It will allow the Council to guide the regeneration process to provide new housing, sporting, leisure and community facilities, and space for 10,000 new jobs.
The Council's Executive Committee approved the proposal for the East End Local Development Strategy at a meeting today (Friday, January 25, 2008).
Its main purpose is to create a modern city district fit for the 21st century in which development proposals contribute to the improvement of health and well-being. Glasgow City Council also wants to see an increase in opportunities for local people to have choices in transport and mobility, and improvements in social welfare and community safety.
It will be a local-level planning policy framework with which the Council can guide the regeneration process to meet local needs.
The area, including the communities of Dalmarnock, Bridgeton, Parkhead and Carntyne/Haghill, was previously the focus of much of the city's heavy engineering activity and experienced significant decline in the 1980s from which it has not fully recovered.
It now consists of a number of dislocated and unconnected communities, with some residential areas left without adequate links to services and the rest of the city, often caused by the large tracts of derelict land.
Population levels are low and much of the area suffers from significant deprivation on a number of key indicators.
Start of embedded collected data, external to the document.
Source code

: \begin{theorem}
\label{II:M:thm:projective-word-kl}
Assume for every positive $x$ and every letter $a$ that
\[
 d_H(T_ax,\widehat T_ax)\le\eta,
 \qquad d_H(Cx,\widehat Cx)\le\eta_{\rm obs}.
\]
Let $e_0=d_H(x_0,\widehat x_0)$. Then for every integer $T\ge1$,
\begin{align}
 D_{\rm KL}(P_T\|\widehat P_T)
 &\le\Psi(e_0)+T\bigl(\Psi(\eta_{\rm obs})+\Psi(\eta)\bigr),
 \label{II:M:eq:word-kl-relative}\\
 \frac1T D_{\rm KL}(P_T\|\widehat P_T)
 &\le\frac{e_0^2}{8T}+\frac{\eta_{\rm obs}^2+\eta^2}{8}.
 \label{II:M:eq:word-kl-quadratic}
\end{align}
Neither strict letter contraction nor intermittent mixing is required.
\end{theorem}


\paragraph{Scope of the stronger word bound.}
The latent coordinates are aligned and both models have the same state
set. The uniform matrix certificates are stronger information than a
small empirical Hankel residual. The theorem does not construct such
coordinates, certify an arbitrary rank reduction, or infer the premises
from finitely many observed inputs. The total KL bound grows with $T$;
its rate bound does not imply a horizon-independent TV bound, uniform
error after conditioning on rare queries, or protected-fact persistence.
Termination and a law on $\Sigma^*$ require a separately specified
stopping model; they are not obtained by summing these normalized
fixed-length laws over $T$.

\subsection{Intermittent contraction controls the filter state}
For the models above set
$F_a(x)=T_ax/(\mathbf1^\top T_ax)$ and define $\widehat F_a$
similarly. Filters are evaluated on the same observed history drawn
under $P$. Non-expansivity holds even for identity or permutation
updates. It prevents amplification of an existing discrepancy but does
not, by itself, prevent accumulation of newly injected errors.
A recent survey by the Glasgow Centre for Population and Health confirmed poor health as a major issue and showed that local people have low levels of satisfaction with many environmentally-based “quality of life” issues.
Councillor George Ryan, Executive Member for Development and Regeneration, said: “Glasgow City Council is committed to the continuing regeneration of the city, and has recognised that a number of areas, such as the East End, will require a more detailed and co-ordinated approach to regeneration.
“People in the East End of Glasgow suffer from some of the highest levels of deprivation and health inequalities in Scotland.
“But this new strategy will allow us to unlock the huge potential that exists in this area, and tied to the work to bring the 2014 Commonwealth Games to the city - such as the Athletes' Village in Dalmarnock - will help transform the lives of people who live there.”